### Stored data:
▽

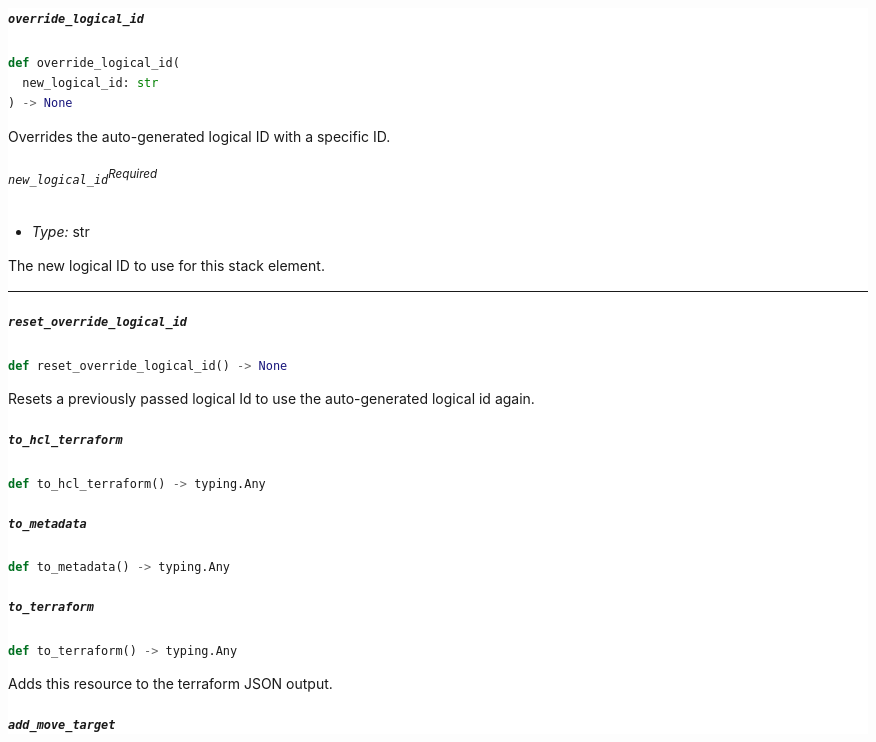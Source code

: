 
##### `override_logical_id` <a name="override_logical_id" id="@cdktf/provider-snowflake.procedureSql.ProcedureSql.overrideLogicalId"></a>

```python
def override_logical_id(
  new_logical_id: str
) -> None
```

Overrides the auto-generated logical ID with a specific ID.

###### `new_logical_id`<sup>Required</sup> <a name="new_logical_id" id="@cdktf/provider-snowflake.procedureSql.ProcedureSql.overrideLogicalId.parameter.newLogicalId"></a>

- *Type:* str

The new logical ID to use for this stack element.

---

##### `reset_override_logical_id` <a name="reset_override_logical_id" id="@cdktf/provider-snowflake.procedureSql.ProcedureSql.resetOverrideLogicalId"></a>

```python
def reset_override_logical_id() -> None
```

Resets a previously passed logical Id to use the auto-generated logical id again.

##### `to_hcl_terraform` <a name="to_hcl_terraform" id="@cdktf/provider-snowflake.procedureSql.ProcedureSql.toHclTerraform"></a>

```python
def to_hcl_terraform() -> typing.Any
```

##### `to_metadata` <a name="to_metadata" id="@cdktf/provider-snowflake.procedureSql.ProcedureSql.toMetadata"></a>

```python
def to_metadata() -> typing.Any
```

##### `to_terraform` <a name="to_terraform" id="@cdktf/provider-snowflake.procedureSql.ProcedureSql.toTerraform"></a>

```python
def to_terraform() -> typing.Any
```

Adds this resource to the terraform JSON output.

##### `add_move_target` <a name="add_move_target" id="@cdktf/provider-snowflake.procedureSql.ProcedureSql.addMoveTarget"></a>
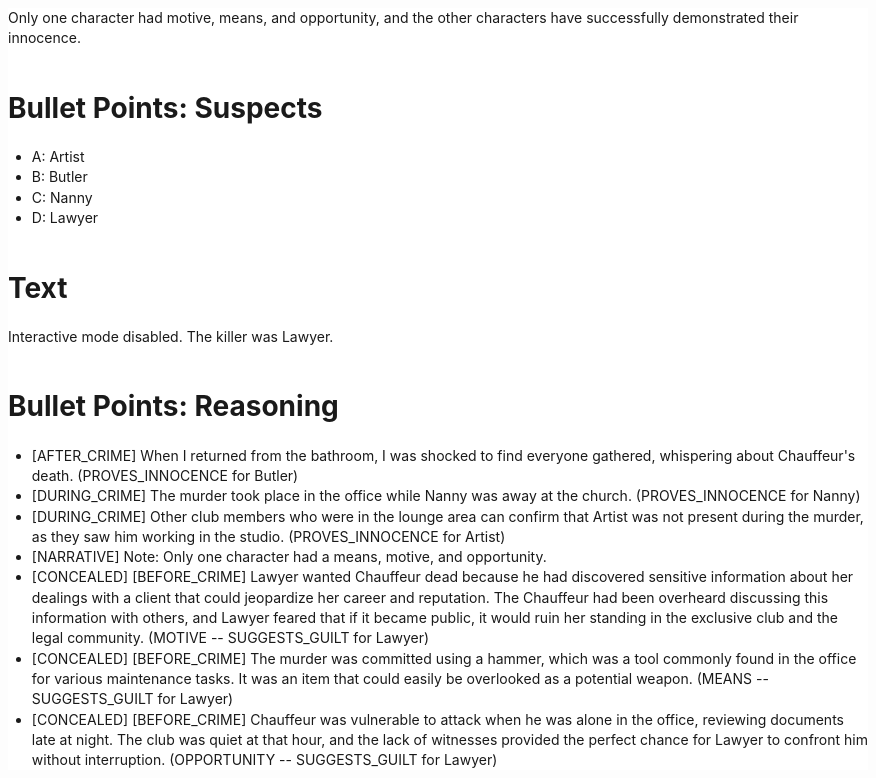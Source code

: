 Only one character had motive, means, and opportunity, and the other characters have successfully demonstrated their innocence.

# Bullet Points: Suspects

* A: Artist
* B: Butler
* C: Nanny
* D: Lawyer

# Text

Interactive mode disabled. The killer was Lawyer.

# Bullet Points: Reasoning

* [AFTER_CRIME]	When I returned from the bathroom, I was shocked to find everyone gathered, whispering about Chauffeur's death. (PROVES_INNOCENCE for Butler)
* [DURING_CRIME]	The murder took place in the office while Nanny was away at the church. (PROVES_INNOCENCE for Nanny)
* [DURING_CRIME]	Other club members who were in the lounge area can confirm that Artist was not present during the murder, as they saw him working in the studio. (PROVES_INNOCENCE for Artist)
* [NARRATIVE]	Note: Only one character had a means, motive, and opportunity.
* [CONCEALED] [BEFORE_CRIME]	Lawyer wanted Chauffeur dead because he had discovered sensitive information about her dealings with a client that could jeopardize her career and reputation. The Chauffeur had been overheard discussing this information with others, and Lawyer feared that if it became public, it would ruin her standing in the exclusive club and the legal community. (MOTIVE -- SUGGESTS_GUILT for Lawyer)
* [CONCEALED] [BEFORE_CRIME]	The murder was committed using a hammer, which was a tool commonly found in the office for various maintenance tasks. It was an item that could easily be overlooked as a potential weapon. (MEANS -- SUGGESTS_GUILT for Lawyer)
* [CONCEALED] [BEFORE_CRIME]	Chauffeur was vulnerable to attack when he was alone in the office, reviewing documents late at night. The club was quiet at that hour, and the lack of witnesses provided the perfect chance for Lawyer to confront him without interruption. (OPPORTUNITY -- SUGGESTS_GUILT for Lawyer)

△
▽

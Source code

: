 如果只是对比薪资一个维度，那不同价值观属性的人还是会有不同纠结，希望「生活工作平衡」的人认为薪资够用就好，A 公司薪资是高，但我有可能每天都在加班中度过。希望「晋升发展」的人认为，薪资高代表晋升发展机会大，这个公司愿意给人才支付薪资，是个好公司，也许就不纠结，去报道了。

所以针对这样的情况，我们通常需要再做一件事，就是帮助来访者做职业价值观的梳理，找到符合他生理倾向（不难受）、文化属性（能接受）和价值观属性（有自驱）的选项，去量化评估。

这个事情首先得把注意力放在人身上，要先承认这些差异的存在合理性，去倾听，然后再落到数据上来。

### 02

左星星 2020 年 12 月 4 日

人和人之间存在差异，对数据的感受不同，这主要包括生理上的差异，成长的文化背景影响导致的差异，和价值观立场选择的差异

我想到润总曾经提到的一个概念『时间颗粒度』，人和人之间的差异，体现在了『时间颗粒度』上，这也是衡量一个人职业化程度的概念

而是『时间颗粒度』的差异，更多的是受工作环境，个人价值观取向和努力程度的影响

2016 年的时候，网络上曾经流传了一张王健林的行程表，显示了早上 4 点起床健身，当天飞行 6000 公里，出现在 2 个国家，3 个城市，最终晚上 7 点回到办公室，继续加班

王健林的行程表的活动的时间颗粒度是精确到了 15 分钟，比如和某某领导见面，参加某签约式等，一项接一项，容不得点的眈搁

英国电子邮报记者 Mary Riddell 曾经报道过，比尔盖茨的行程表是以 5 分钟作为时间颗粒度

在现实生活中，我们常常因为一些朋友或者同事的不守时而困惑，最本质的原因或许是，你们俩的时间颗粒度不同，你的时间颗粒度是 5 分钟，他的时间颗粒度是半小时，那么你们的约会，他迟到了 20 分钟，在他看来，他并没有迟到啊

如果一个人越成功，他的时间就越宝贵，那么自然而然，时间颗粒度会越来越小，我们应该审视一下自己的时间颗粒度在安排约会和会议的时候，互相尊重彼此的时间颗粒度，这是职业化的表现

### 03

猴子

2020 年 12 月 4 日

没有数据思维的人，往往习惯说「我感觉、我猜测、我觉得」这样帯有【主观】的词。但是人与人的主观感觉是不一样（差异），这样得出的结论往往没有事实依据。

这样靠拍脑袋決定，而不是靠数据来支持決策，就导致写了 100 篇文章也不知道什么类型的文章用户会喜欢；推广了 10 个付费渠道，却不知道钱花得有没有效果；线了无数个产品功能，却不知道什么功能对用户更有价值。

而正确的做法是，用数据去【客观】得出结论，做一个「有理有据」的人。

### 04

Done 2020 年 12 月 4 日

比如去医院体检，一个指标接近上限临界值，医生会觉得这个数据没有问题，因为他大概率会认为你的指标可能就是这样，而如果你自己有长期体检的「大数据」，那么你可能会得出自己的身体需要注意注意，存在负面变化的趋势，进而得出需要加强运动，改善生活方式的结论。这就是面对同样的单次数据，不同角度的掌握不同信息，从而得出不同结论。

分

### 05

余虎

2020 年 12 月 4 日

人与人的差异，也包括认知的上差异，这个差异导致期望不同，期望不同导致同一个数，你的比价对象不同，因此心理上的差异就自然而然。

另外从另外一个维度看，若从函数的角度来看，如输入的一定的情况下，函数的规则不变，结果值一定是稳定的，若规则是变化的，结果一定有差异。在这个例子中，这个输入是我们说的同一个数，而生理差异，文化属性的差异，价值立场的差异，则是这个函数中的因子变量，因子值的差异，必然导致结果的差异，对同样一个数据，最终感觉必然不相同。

△
▽

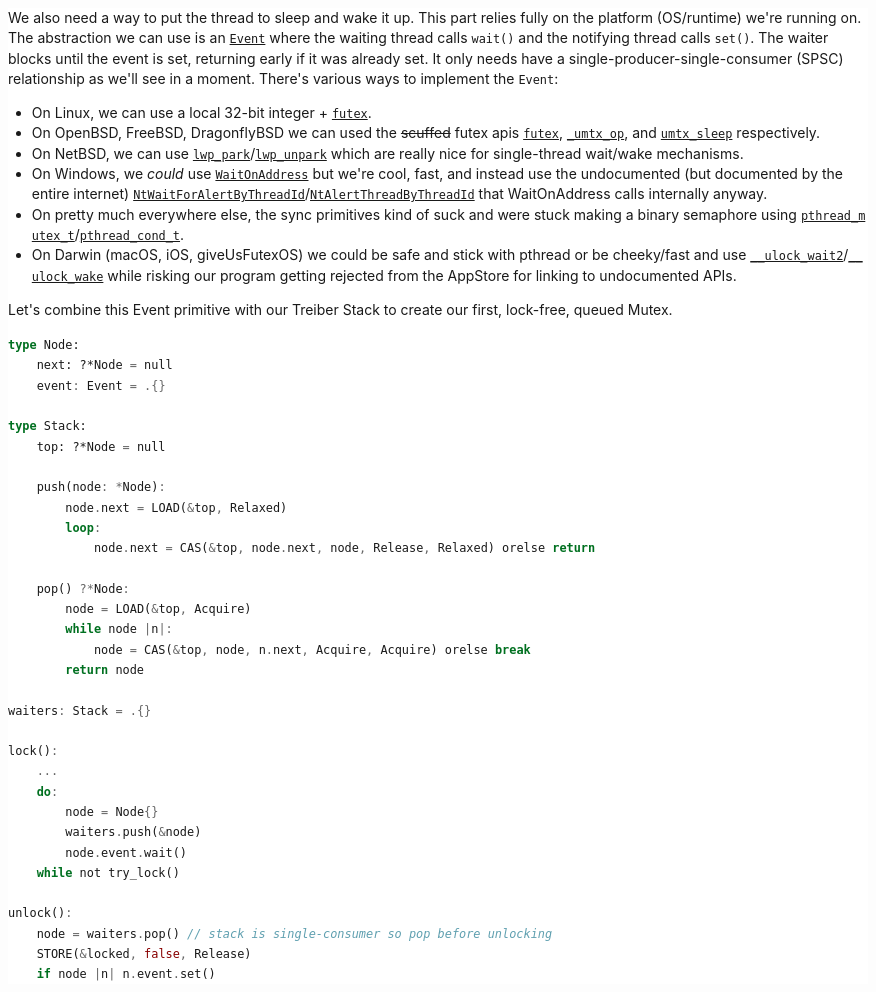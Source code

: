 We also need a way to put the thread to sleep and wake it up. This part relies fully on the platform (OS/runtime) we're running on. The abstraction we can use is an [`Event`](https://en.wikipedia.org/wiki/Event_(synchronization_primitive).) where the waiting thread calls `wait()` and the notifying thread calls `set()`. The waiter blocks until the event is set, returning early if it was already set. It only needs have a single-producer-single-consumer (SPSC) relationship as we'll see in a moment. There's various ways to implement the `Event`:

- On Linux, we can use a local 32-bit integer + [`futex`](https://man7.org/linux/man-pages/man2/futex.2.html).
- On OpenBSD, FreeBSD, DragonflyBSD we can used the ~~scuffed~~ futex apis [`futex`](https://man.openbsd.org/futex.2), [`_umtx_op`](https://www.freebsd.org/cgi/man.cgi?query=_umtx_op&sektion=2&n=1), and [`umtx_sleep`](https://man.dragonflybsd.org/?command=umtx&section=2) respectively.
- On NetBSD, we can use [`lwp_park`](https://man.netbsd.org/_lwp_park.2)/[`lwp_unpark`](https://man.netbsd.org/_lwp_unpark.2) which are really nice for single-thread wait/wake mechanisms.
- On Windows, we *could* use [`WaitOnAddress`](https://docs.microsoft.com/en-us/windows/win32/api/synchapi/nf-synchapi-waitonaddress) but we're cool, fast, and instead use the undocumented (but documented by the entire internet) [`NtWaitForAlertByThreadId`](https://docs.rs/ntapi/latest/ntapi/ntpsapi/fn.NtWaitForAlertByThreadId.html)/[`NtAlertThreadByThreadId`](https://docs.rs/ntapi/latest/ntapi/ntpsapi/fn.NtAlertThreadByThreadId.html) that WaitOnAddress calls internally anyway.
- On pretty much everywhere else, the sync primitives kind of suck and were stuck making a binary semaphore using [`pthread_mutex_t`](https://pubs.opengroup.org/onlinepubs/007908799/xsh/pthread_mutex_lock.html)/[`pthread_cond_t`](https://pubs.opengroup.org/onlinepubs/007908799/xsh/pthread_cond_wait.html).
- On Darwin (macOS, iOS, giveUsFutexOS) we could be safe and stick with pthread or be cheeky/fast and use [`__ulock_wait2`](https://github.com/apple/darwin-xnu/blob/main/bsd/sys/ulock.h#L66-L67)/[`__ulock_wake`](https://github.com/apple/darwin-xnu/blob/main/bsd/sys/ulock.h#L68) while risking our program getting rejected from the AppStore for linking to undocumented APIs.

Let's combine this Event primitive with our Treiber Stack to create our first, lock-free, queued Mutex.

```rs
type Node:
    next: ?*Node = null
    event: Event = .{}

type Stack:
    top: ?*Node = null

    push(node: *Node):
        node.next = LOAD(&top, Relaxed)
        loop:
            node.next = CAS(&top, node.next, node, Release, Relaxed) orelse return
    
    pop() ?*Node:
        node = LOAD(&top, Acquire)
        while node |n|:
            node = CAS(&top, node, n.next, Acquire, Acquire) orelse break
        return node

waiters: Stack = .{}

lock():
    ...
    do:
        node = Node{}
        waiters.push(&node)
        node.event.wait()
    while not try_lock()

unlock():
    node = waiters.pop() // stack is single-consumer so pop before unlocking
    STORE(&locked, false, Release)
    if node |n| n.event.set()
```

△

### Try it:
"Bullet" is the word to look for; copy every line of the data that has it.

### Finished task:
# Bullet Points: Suspects
# Bullet Points: Reasoning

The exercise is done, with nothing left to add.